• What is being asked
Give every line from the entries that contains "posts".

• Exercise materials
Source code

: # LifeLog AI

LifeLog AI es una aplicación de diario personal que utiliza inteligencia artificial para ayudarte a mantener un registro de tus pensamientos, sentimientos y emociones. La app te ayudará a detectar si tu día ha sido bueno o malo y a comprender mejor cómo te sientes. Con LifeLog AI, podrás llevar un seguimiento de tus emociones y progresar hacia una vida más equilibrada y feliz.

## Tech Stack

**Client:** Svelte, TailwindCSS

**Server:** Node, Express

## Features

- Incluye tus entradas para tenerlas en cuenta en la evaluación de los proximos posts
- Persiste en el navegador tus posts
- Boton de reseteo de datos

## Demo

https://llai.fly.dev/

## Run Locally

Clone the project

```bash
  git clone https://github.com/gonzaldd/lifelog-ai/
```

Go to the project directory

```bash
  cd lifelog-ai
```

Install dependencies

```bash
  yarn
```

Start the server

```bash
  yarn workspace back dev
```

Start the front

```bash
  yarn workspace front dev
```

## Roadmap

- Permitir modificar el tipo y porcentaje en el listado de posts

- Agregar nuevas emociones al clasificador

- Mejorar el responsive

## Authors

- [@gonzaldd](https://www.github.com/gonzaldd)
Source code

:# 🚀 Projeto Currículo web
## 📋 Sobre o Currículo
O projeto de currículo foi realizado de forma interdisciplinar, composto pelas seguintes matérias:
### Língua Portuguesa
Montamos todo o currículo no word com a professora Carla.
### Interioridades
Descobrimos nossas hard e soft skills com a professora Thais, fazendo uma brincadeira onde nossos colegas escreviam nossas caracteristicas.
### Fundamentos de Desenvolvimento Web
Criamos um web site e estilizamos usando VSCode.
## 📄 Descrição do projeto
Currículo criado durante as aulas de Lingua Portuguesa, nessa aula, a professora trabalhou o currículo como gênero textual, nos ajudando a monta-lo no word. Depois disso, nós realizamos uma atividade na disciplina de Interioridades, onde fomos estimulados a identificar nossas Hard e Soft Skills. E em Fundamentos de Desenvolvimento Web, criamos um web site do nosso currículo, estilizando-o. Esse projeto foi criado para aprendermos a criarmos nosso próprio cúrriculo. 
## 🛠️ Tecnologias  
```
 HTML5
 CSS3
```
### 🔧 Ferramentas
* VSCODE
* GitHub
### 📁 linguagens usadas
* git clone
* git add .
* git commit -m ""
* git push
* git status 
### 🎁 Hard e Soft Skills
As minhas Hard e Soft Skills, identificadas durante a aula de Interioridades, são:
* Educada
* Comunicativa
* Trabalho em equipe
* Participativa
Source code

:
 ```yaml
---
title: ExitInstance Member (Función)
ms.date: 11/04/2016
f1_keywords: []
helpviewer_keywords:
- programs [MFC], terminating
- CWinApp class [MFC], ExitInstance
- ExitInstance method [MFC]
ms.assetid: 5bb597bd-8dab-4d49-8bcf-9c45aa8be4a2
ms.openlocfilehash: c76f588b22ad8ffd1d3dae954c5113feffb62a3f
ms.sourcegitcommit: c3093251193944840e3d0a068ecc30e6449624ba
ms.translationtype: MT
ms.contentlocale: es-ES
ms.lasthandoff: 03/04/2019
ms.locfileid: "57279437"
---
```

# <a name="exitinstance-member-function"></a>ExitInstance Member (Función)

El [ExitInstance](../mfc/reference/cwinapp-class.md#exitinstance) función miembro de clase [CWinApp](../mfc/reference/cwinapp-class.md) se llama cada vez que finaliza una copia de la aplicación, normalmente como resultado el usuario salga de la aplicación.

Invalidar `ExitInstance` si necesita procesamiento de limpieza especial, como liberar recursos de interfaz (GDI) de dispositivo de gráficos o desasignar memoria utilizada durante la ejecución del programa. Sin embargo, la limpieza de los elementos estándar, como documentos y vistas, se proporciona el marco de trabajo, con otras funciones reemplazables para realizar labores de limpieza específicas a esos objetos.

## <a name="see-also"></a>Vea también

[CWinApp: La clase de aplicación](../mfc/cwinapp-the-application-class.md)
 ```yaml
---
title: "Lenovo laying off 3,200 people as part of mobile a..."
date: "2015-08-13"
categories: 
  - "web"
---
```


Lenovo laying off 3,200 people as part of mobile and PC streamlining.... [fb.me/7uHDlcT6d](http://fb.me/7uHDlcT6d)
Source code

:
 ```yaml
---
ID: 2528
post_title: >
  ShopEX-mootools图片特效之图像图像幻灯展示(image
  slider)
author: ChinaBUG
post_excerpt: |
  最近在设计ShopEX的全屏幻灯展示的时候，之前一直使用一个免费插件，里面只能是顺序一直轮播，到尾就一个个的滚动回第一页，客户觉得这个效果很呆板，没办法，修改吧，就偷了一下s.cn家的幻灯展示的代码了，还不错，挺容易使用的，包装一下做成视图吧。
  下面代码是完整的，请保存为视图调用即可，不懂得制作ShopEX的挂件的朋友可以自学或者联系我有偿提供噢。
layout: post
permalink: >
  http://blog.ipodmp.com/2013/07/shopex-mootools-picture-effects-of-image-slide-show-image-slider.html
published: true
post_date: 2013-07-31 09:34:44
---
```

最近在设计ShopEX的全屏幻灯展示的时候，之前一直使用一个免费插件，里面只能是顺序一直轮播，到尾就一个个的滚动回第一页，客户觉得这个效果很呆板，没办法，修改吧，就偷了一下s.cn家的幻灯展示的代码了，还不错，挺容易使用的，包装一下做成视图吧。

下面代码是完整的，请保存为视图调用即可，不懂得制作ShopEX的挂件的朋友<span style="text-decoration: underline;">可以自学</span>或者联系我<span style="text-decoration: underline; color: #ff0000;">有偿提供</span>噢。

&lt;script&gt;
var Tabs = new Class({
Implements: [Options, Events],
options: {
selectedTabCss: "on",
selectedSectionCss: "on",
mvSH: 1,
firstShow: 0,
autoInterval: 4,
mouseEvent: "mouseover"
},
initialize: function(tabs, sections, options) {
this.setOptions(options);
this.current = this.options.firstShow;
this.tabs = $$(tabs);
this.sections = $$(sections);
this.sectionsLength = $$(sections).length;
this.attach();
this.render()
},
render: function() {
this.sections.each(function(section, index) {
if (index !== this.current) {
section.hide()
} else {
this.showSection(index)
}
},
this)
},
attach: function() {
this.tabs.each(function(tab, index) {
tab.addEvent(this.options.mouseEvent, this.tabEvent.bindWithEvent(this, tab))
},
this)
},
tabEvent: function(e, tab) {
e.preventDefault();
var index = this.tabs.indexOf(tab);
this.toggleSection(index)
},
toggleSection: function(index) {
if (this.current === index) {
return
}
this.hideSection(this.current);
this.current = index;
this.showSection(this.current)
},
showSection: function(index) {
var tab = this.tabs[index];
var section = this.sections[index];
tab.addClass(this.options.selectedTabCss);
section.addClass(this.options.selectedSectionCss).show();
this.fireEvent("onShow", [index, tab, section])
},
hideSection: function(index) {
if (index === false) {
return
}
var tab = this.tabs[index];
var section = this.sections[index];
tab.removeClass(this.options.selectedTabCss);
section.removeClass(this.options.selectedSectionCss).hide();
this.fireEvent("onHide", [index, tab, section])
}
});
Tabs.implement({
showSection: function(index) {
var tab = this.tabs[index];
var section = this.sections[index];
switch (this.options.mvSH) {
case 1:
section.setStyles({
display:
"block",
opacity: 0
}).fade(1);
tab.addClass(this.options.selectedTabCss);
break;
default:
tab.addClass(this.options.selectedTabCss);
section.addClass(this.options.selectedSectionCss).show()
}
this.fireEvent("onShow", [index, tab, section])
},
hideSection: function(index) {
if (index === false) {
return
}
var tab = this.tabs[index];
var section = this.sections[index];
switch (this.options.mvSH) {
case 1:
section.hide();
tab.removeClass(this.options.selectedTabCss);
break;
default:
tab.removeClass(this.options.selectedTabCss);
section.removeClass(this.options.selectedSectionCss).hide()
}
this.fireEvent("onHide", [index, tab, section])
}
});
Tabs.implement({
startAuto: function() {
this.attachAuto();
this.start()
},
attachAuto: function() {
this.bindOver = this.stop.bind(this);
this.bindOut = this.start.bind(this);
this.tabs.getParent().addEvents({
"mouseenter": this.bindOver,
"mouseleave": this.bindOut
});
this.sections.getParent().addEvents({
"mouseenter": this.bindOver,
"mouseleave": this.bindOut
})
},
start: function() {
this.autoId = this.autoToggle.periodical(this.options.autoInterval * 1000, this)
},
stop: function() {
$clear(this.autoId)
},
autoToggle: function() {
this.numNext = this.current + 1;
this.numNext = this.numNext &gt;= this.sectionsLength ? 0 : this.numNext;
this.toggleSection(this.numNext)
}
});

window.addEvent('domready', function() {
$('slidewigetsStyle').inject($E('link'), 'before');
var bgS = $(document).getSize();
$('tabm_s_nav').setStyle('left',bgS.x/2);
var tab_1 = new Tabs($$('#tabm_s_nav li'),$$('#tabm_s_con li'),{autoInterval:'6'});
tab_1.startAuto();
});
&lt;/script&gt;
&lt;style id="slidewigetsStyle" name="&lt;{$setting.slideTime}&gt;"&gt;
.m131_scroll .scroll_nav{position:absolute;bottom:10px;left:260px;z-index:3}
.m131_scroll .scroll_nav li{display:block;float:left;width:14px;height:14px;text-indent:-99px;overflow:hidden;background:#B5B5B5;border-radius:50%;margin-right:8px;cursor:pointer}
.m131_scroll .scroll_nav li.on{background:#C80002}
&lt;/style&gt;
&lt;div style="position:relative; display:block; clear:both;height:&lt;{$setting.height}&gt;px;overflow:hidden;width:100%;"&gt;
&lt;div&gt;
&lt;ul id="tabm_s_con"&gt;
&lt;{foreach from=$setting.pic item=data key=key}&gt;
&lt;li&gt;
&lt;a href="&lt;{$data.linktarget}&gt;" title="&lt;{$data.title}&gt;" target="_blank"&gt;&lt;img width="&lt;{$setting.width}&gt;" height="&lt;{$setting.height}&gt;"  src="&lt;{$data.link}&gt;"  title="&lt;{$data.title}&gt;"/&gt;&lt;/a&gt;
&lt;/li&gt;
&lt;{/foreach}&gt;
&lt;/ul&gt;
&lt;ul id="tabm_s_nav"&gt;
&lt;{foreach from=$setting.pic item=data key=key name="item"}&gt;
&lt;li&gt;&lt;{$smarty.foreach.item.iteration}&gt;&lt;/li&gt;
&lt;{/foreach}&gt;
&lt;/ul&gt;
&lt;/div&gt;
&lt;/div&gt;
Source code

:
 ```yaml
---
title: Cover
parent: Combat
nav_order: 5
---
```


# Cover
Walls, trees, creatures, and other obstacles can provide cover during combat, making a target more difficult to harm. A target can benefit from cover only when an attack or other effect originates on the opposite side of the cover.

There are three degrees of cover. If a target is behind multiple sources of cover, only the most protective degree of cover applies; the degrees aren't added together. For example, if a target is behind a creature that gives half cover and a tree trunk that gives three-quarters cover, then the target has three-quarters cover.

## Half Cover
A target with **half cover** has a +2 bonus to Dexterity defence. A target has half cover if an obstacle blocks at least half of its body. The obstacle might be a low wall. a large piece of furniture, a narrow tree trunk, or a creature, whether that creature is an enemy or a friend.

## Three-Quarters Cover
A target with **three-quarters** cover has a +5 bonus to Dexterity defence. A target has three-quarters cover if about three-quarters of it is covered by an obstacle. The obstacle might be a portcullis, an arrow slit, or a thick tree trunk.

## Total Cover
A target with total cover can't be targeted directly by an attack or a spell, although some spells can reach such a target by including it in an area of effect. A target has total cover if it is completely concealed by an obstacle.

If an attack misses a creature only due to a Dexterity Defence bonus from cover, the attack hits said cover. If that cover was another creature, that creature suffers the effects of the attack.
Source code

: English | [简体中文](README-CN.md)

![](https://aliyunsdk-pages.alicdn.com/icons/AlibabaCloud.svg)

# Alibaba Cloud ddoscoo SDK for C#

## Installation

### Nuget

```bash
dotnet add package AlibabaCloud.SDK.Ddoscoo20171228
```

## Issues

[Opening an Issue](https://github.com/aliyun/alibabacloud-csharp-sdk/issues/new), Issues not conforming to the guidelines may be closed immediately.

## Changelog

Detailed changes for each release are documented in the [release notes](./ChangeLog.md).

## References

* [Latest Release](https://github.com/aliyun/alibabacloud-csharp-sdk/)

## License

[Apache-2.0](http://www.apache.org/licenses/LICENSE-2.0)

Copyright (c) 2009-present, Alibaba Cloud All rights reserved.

• Solution for this task
- Incluye tus entradas para tenerlas en cuenta en la evaluación de los proximos posts
- Persiste en el navegador tus posts
- Permitir modificar el tipo y porcentaje en el listado de posts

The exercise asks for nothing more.